Üniversite hastaneleri borç batağına batarken sağlık tüccarları kârına kâr katıyor
Üniversite hastanelerinin sağlık alanında hep özel bir yeri olmuştur. Buralar ülkenin ihtiyaç duyduğu doktor, hemşire, ebe gibi sağlık emekçilerini yetiştiren kurumlardır. Ayrıca diğer sağlık kurumlarının çözemediği çetrefilli hastalıkların tanısının koyulduğu, tedavisinin yapıldığı araştırma kurumlarıdır. Burada yetişen sağlıkçılar, eğitim alırlarken aynı zamanda eğitimlerinin bir parçası olarak hasta muayene etmeyi, tanı koymayı, tedavi etmeyi ve genel olarak hastaya yaklaşımı öğrenirler.
Ancak ülkemizde, özellikle son on yıldır üniversite hastaneleri yüksek borçlarıyla gündeme geliyor. Pek çok bilindik üniversite hastanesi borçlarını çeviremez hale geldi. Devletin üniversite hastanelerinin, yine devletin kurumu olan Sosyal Güvenlik Kurumu’na (SGK) yüklü şekilde borcu oldu. Peki, neden bu hale düştü üniversite hastaneleri?
Hastalara cepten ödeme, üniversite hastanelerine borçlanma dayatıldı!
AKP hükümetinden önce, sağlık harcamaları için bütçe miktarı bir yıllık olarak belirlenirdi. AKP hükümeti SSK, Bağkur ve Emekli Sandığı’nı birleştirip SGK adında yeni bir kurum kurdu. Bu kurumun ilk yaptığı iş, vatandaştan muayene parası, ilaç parası adı altında ağırlığı her geçen yıl artan ek katkı payları almak ve aylık ek primler toplamaya başlamak oldu.

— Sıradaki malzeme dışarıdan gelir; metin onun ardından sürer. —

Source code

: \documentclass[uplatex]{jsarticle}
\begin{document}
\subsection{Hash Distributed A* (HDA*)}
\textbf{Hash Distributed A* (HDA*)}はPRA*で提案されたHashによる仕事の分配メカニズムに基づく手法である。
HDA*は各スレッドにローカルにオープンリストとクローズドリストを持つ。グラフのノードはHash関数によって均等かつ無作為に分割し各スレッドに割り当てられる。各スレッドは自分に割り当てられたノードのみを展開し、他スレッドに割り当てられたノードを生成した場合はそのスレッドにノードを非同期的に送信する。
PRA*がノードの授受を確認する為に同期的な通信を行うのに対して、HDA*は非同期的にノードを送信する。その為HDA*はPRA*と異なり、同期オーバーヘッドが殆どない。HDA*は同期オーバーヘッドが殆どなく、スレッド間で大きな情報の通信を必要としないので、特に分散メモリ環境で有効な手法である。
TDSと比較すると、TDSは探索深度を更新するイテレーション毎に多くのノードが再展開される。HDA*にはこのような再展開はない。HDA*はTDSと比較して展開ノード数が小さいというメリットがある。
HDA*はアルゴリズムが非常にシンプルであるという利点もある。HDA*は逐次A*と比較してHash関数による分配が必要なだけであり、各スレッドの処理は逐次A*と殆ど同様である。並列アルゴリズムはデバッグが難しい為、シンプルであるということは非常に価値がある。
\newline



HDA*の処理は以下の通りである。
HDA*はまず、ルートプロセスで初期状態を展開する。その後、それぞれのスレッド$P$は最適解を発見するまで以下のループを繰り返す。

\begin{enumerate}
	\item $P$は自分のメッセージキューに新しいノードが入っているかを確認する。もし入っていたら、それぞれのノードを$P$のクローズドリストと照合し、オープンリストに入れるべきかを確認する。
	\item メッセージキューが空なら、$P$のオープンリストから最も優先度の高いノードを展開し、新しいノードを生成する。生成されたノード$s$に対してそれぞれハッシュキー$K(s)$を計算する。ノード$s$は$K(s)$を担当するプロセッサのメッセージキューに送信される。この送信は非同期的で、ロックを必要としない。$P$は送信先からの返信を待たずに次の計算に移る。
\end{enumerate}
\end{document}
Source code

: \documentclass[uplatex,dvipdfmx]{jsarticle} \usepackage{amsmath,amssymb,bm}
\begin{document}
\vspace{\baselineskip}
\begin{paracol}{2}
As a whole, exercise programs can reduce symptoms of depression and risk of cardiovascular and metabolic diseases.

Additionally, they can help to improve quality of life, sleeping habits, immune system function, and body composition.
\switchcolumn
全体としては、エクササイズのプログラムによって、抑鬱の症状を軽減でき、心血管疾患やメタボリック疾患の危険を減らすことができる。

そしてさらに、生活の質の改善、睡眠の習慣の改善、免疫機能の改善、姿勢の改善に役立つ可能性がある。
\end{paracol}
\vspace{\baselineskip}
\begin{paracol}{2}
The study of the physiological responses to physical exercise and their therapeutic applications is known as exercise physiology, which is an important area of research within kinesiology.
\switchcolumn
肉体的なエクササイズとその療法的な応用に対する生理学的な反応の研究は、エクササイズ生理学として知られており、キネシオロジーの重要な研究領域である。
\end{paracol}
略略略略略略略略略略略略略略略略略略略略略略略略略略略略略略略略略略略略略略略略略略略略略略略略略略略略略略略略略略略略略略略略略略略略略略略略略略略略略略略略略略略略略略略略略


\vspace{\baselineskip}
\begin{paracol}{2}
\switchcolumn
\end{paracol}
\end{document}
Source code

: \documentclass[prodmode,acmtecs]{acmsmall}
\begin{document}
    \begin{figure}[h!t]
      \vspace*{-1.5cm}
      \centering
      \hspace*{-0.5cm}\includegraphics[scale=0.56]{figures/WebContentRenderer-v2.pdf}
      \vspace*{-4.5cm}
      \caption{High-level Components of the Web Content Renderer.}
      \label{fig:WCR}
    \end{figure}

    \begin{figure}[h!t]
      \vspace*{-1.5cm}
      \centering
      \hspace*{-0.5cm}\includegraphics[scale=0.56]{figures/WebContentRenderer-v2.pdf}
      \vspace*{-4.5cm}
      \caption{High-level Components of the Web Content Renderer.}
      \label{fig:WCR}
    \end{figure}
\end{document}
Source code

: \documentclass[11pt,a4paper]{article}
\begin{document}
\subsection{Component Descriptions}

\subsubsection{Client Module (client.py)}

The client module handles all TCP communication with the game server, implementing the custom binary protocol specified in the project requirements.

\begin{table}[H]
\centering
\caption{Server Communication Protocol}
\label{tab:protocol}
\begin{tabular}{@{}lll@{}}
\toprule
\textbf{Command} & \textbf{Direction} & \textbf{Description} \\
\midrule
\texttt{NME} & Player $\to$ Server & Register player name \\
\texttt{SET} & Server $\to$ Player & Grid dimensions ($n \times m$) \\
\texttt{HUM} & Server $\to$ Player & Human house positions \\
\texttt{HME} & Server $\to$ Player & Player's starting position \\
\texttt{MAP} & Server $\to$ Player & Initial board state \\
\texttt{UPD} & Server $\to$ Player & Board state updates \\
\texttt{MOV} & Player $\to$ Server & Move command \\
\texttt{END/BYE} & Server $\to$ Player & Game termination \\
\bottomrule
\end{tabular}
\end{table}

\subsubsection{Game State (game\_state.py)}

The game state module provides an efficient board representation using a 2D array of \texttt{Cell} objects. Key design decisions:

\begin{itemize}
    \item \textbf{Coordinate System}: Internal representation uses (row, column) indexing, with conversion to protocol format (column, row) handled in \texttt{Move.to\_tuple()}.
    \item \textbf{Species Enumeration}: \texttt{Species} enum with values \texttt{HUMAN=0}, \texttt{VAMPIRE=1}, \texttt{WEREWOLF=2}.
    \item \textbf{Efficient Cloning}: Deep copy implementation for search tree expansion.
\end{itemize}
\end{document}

SGK vatandaşa bunları yaparken üniversite hastanelerine de bir paket dayattı. Yapılacak her bir işlemin karşılığında ne kadar para ödeyeceğini ilan etti. Artık bütçe yıllık değil, işlem başına ödenecekti. Üniversite hastanelerine bu teklifi reddetme şansı tanınmadı. Mesele o kadar trajik bir hale geldi ki herhangi bir hasta üniversite hastanesinin kapısından girdiğinde hastane zarar etmeye başlıyordu. Çünkü hastalara yapılan her işlemin maliyeti, SGK paket ücretinin çok üstündeydi. Böylece borç yıllar içinde altından kalkılamaz hale geldi.
Hasta ile vakit kaybetme, sürümden kazan!
Hükümet ve hastane yöneticileri, üniversite hastanelerinin bu borç yükünü, sağlık emekçilerini daha fazla çalıştırmak için mazeret olarak kullandı. Sağlık emekçilerinin yasal izinleri, dinlenme hakları gasp edildi. Doktorlara performans sistemi getirildi ve doktorlara vicdanı ile cüzdanı arasında bir seçim yapması dayatıldı. Böylece hastaneye başvuran hastaların en kısa sürede muayene olması, çok sayıda gerekli gereksiz tahlil istenmesi doktorlar aracılığıyla sağlanmış oldu. Borç yükünden kurtulmanın çaresi olarak sürümden kazanma yöntemi devreye sokuldu.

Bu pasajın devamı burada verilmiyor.